Re: rand() and srand() broken?
Re: rand() and srand() broken?
- Subject: Re: rand() and srand() broken?
- From: Derek Gaston <email@hidden>
- Date: Wed, 25 Nov 2009 11:40:10 -0700
On Nov 25, 2009, at 10:47 AM, Jason Foreman wrote:
On Nov 25, 2009, at 11:26 AM, Derek Gaston wrote:
This piece of code should generate 100 random numbers between 0 and
1... I am expecting that they be fairly spaced out as well...
What basis do you have for this expectation? Is it spelled out in
any specification or standard somewhere?
You're seeding the RNG with a monotonically increasing seed, and
getting what looks like monotonically increasing starting values for
your random sequences. The fact that you get what you expect on
Linux seems to be purely coincidental.
Are you (and everyone else that replied) trying to tell me that the
first number out of rand() (after reseeding) should always be the
predictable? Because that's essentially what I'm seeing. This, to
me, feels very wrong. If I change the seed.... I should see a
different first number. Yes... I agree that later numbers will
possibly look more random (depending on the algorithm used). But
again, if the seed has changed... the first number out of rand()
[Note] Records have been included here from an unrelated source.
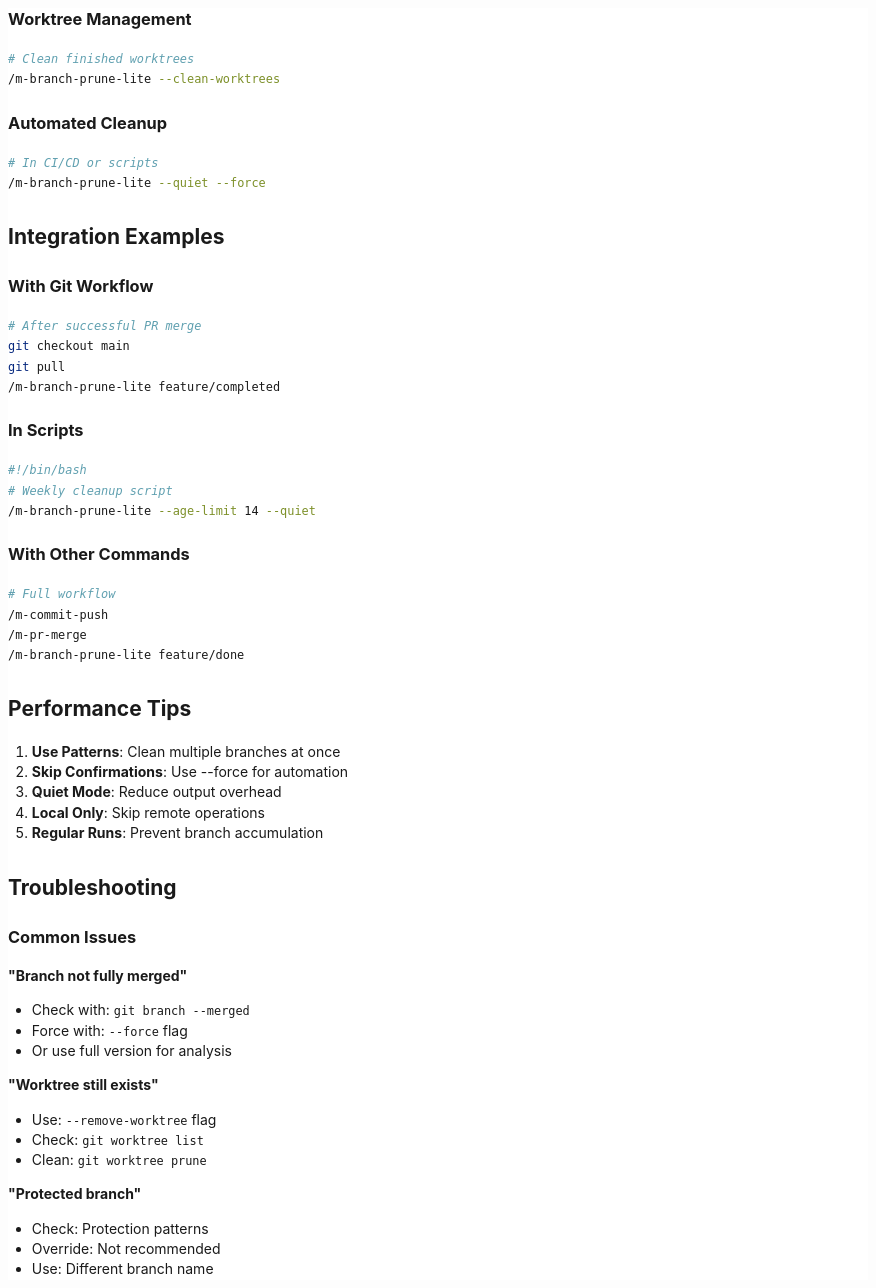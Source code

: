 ### Worktree Management
```bash
# Clean finished worktrees
/m-branch-prune-lite --clean-worktrees
```

### Automated Cleanup
```bash
# In CI/CD or scripts
/m-branch-prune-lite --quiet --force
```

## Integration Examples

### With Git Workflow
```bash
# After successful PR merge
git checkout main
git pull
/m-branch-prune-lite feature/completed
```

### In Scripts
```bash
#!/bin/bash
# Weekly cleanup script
/m-branch-prune-lite --age-limit 14 --quiet
```

### With Other Commands
```bash
# Full workflow
/m-commit-push
/m-pr-merge
/m-branch-prune-lite feature/done
```

## Performance Tips

1. **Use Patterns**: Clean multiple branches at once
2. **Skip Confirmations**: Use --force for automation
3. **Quiet Mode**: Reduce output overhead
4. **Local Only**: Skip remote operations
5. **Regular Runs**: Prevent branch accumulation

## Troubleshooting

### Common Issues

**"Branch not fully merged"**
- Check with: `git branch --merged`
- Force with: `--force` flag
- Or use full version for analysis

**"Worktree still exists"**
- Use: `--remove-worktree` flag
- Check: `git worktree list`
- Clean: `git worktree prune`

**"Protected branch"**
- Check: Protection patterns
- Override: Not recommended
- Use: Different branch name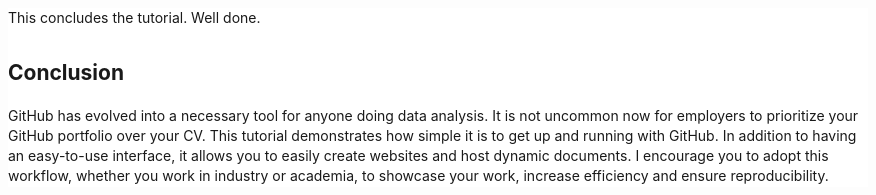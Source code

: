 This concludes the tutorial. Well done.


## Conclusion

GitHub has evolved into a necessary tool for anyone doing data analysis. It is not uncommon now for employers to prioritize your GitHub portfolio over your CV. This tutorial demonstrates how simple it is to get up and running with GitHub. In addition to having an easy-to-use interface, it allows you to easily create websites and host dynamic documents. I encourage you to adopt this workflow, whether you work in industry or academia, to showcase your work, increase efficiency and ensure reproducibility.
should be _different_. OSX is the only OS acting this way.
It's really hard for me to believe that the first number out of rand
after calling srand is so predictable. It seems like a poor choice of
PRNG algorithm...
This is actually indicative of what we actually do in one of our
applications (I know it doesn't usually make much sense to reseed
all the time... but you're just going to have to trust me that it's
necessary in our case ;-)
I think you're going to have to explain why you feel reseeding is
necessary. You probably shouldn't be doing it.
Heh - I knew this would come up. The issue is that we need to be able
to reliably _regenerate_ different random numbers over and over....
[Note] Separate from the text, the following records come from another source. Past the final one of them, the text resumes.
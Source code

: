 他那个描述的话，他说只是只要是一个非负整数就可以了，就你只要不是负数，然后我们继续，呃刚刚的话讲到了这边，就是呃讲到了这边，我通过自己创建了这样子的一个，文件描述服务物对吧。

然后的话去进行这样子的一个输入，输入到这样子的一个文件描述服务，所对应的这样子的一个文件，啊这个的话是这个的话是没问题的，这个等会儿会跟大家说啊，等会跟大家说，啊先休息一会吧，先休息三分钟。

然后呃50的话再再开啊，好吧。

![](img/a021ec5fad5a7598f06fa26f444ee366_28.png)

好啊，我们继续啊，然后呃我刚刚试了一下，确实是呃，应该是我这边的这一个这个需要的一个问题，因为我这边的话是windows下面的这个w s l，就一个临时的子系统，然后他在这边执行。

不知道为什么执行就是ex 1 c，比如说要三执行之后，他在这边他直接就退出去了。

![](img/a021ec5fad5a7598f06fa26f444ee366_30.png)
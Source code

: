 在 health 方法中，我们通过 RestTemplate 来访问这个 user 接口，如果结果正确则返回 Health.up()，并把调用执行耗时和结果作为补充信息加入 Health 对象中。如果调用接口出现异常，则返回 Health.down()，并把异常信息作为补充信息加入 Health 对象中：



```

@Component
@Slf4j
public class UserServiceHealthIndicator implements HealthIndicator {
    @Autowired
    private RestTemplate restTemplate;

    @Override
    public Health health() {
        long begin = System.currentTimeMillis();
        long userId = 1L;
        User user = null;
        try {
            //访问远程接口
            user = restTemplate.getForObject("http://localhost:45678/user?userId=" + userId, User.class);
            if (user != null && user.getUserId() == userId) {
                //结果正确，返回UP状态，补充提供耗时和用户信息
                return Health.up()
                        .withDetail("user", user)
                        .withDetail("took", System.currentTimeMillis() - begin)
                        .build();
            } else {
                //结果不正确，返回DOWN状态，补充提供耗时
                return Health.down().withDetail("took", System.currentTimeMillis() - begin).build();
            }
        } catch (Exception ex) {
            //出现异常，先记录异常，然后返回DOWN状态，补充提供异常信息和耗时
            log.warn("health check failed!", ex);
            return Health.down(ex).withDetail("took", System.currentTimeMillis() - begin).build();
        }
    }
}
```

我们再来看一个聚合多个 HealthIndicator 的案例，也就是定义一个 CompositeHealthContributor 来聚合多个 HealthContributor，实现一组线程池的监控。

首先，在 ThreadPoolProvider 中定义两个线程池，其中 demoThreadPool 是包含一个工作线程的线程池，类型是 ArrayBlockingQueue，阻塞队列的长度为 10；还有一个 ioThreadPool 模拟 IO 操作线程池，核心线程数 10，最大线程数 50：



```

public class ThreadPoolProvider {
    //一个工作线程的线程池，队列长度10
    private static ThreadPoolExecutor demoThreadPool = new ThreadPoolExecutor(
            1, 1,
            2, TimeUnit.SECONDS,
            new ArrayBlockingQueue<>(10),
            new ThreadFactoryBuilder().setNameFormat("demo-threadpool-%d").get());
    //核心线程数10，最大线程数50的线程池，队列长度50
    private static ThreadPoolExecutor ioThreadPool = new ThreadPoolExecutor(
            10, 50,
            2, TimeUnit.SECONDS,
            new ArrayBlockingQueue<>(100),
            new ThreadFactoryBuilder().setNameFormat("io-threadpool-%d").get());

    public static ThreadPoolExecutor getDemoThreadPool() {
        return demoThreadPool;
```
but on a grand scale. Think of a matrix... you need to be able to get
a random number for each entry in the matrix (let's say it's
10000000x10000000... so a LOT of numbers). BUT... you don't want to
_store_ all of those numbers.... you just want to be able to query
what the random number for any given entry is. So we come up with a
way of guaranteeing unique seed numbers (for instance, using
combinations of row and column numbers for this matrix example). Then
we can always query a place in the matrix just by reseeding and
calling rand(). It will reliably always give us back the same number
over and over for a given seed.
Our actually application is much more complicated than this... but I
think this demonstrates our general need.
Also... as someone else mentioned I did try using random() instead...
and it works fine... but is CRAZY slow. It easily takes over 80% of
the runtime of our application! (where rand() is in the noise).
Yes... this means it's using a better algorithm... but there has to be
a balance. On Linux rand() works correctly _and_ is fast.